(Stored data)

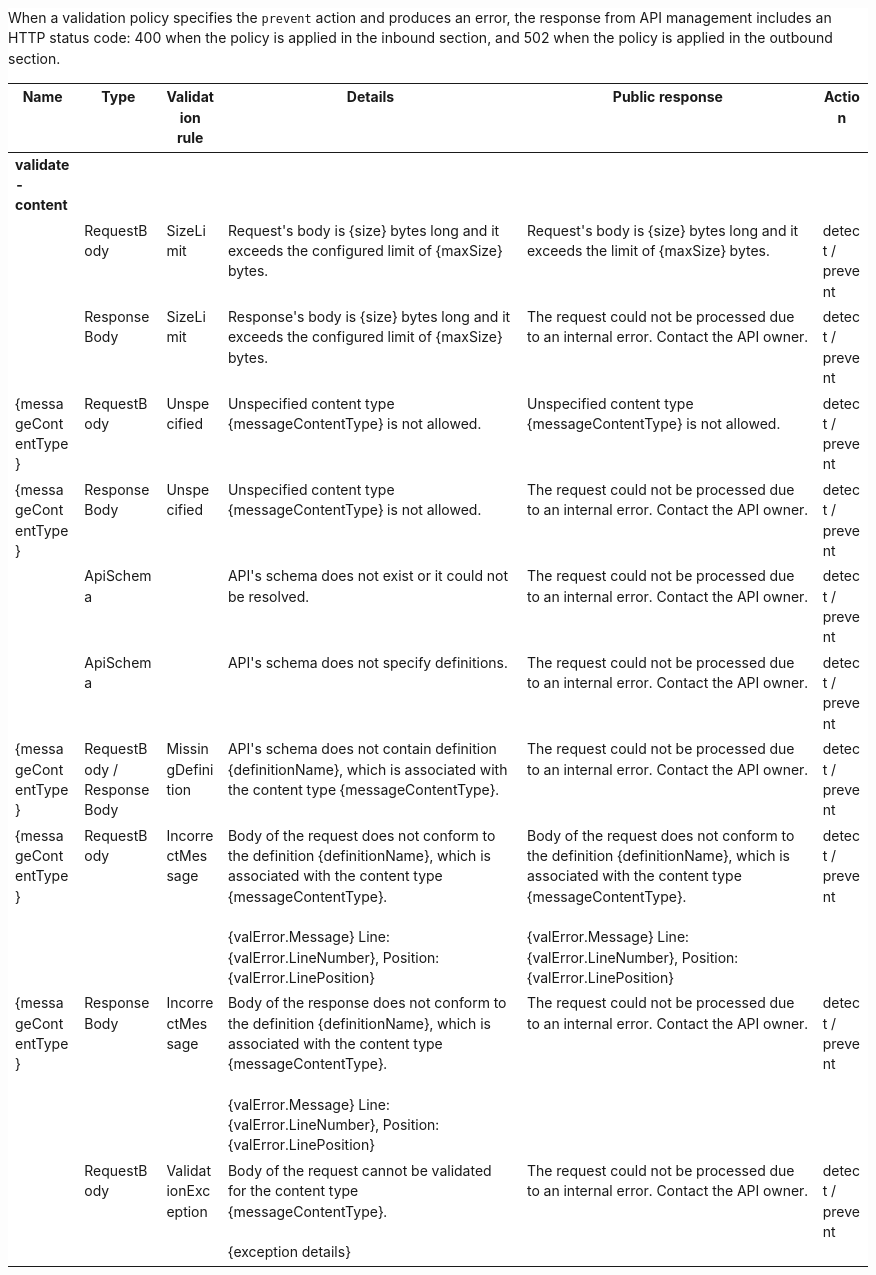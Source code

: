 When a validation policy specifies the `prevent` action and produces an error, the response from API management includes an HTTP status code: 400 when the policy is applied in the inbound section, and 502 when the policy is applied in the outbound section.


| **Name**   | **Type**                                                        | **Validation rule** | **Details**                                                                                                                                       | **Public response**                                                                                                                       | **Action**           |
|----|----|---|---|---|----|
| **validate-content** |                                                                 |                     |                                                                                                                                                   |                                                                                                                                           |                      |
| |RequestBody                                                     | SizeLimit           | Request's body is {size} bytes long and it exceeds the configured limit of {maxSize} bytes.                                                       | Request's body is {size} bytes long and it exceeds the limit of {maxSize} bytes.                                                          | detect / prevent |
||ResponseBody                                                    | SizeLimit           | Response's body is {size} bytes long and it exceeds the configured limit of {maxSize} bytes.                                                      | The request could not be processed due to an internal error. Contact the API owner.                                                       | detect / prevent |
| {messageContentType}                 | RequestBody                                                     | Unspecified         | Unspecified content type {messageContentType} is not allowed.                                                                                     | Unspecified content type {messageContentType} is not allowed.                                                                             | detect / prevent |
| {messageContentType}                 | ResponseBody                                                    | Unspecified         | Unspecified content type {messageContentType} is not allowed.                                                                                     | The request could not be processed due to an internal error. Contact the API owner.                                                       | detect / prevent |
| | ApiSchema                                                       |                     | API's schema does not exist or it could not be resolved.                                                                                          | The request could not be processed due to an internal error. Contact the API owner.                                                       | detect / prevent |
|                                      | ApiSchema                                                       |                     | API's schema does not specify definitions.                                                                                                        | The request could not be processed due to an internal error. Contact the API owner.                                                       | detect / prevent |
| {messageContentType}                 | RequestBody / ResponseBody                                      | MissingDefinition   | API's schema does not contain definition {definitionName}, which is associated with the content type {messageContentType}.                        | The request could not be processed due to an internal error. Contact the API owner.                                                       | detect / prevent |
| {messageContentType}                 | RequestBody                                                     | IncorrectMessage    | Body of the request does not conform to the definition {definitionName}, which is associated with the content type {messageContentType}.<br/><br/>{valError.Message} Line: {valError.LineNumber}, Position: {valError.LinePosition}                  | Body of the request does not conform to the definition {definitionName}, which is associated with the content type {messageContentType}.<br/><br/>{valError.Message} Line: {valError.LineNumber}, Position: {valError.LinePosition}            | detect / prevent |
| {messageContentType}                 | ResponseBody                                                    | IncorrectMessage    | Body of the response does not conform to the definition {definitionName}, which is associated with the content type {messageContentType}.<br/><br/>{valError.Message} Line: {valError.LineNumber}, Position: {valError.LinePosition}                                       | The request could not be processed due to an internal error. Contact the API owner.                                                       | detect / prevent |
|                                      | RequestBody                                                     | ValidationException | Body of the request cannot be validated for the content type {messageContentType}.<br/><br/>{exception details}                                                                | The request could not be processed due to an internal error. Contact the API owner.                                                       | detect / prevent |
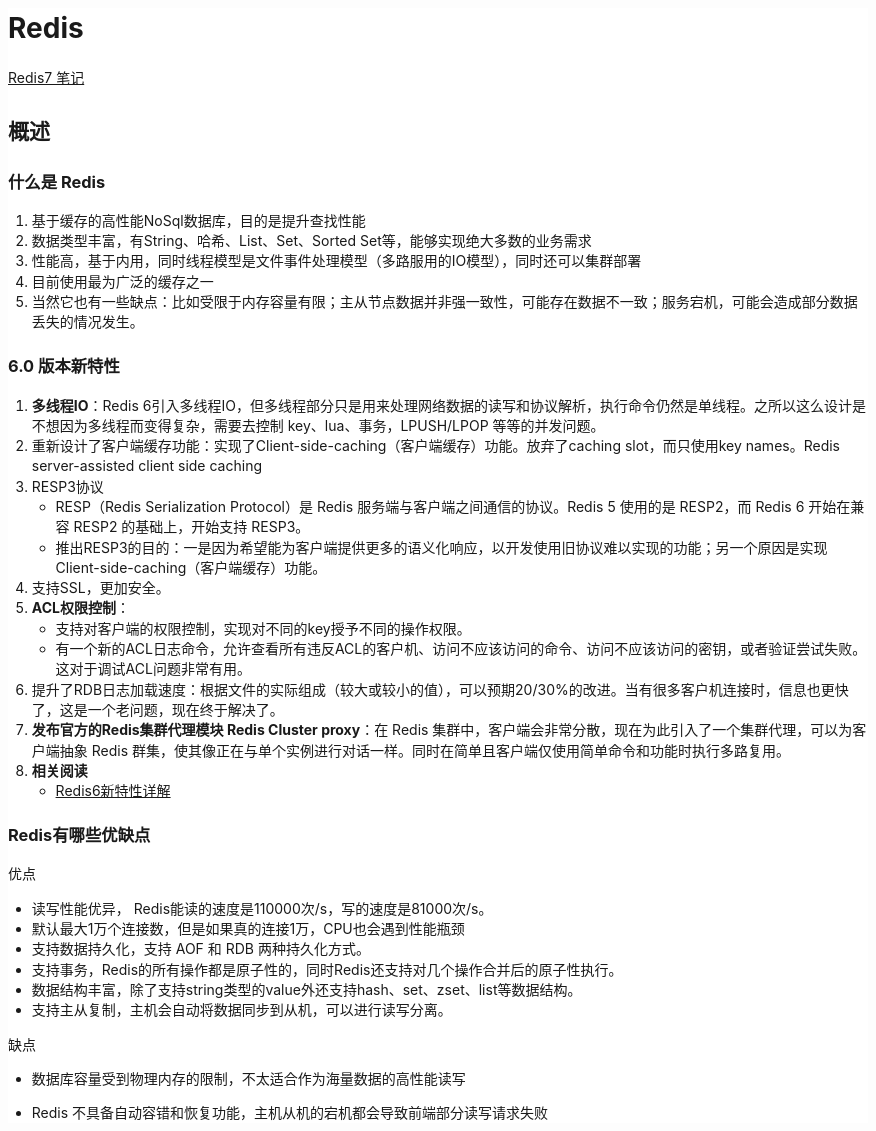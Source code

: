 # Redis

[Redis7 笔记](https://blog.csdn.net/m0_55993923/article/details/129718974)

## 概述

### 什么是 Redis

1. 基于缓存的高性能NoSql数据库，目的是提升查找性能
2. 数据类型丰富，有String、哈希、List、Set、Sorted Set等，能够实现绝大多数的业务需求
3. 性能高，基于内用，同时线程模型是文件事件处理模型（多路服用的IO模型），同时还可以集群部署
4. 目前使用最为广泛的缓存之一
5. 当然它也有一些缺点：比如受限于内存容量有限；主从节点数据并非强一致性，可能存在数据不一致；服务宕机，可能会造成部分数据丢失的情况发生。

### 6.0 版本新特性

1. **多线程IO**：Redis 6引入多线程IO，但多线程部分只是用来处理网络数据的读写和协议解析，执行命令仍然是单线程。之所以这么设计是不想因为多线程而变得复杂，需要去控制 key、lua、事务，LPUSH/LPOP 等等的并发问题。
2. 重新设计了客户端缓存功能：实现了Client-side-caching（客户端缓存）功能。放弃了caching slot，而只使用key names。Redis server-assisted client side caching
3. RESP3协议
   + RESP（Redis Serialization Protocol）是 Redis 服务端与客户端之间通信的协议。Redis 5 使用的是 RESP2，而 Redis 6 开始在兼容 RESP2 的基础上，开始支持 RESP3。
   + 推出RESP3的目的：一是因为希望能为客户端提供更多的语义化响应，以开发使用旧协议难以实现的功能；另一个原因是实现 Client-side-caching（客户端缓存）功能。
4. 支持SSL，更加安全。
5. **ACL权限控制**：
   + 支持对客户端的权限控制，实现对不同的key授予不同的操作权限。
   + 有一个新的ACL日志命令，允许查看所有违反ACL的客户机、访问不应该访问的命令、访问不应该访问的密钥，或者验证尝试失败。这对于调试ACL问题非常有用。
6. 提升了RDB日志加载速度：根据文件的实际组成（较大或较小的值），可以预期20/30%的改进。当有很多客户机连接时，信息也更快了，这是一个老问题，现在终于解决了。
7. **发布官方的Redis集群代理模块 Redis Cluster proxy**：在 Redis 集群中，客户端会非常分散，现在为此引入了一个集群代理，可以为客户端抽象 Redis 群集，使其像正在与单个实例进行对话一样。同时在简单且客户端仅使用简单命令和功能时执行多路复用。
8. **相关阅读**
   + [Redis6新特性详解](https://blog.csdn.net/b416055728/article/details/121759018?utm_medium=distribute.pc_relevant.none-task-blog-2~default~baidujs_utm_term~default-0-121759018-blog-113182479.pc_relevant_3mothn_strategy_and_data_recovery&spm=1001.2101.3001.4242.1&utm_relevant_index=3)

### Redis有哪些优缺点

优点

- 读写性能优异， Redis能读的速度是110000次/s，写的速度是81000次/s。
- 默认最大1万个连接数，但是如果真的连接1万，CPU也会遇到性能瓶颈
- 支持数据持久化，支持 AOF 和 RDB 两种持久化方式。
- 支持事务，Redis的所有操作都是原子性的，同时Redis还支持对几个操作合并后的原子性执行。
- 数据结构丰富，除了支持string类型的value外还支持hash、set、zset、list等数据结构。
- 支持主从复制，主机会自动将数据同步到从机，可以进行读写分离。

缺点

+ 数据库容量受到物理内存的限制，不太适合作为海量数据的高性能读写

- Redis 不具备自动容错和恢复功能，主机从机的宕机都会导致前端部分读写请求失败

:: Aim of the exercise ::
In the data above, find the line that contains "client side caching" and the line that contains "5. **ACL权限控制**：". Repeat exactly those lines and every line between them, and only those.

:: Task output ::
2. 重新设计了客户端缓存功能：实现了Client-side-caching（客户端缓存）功能。放弃了caching slot，而只使用key names。Redis server-assisted client side caching
3. RESP3协议
   + RESP（Redis Serialization Protocol）是 Redis 服务端与客户端之间通信的协议。Redis 5 使用的是 RESP2，而 Redis 6 开始在兼容 RESP2 的基础上，开始支持 RESP3。
   + 推出RESP3的目的：一是因为希望能为客户端提供更多的语义化响应，以开发使用旧协议难以实现的功能；另一个原因是实现 Client-side-caching（客户端缓存）功能。
4. 支持SSL，更加安全。
5. **ACL权限控制**：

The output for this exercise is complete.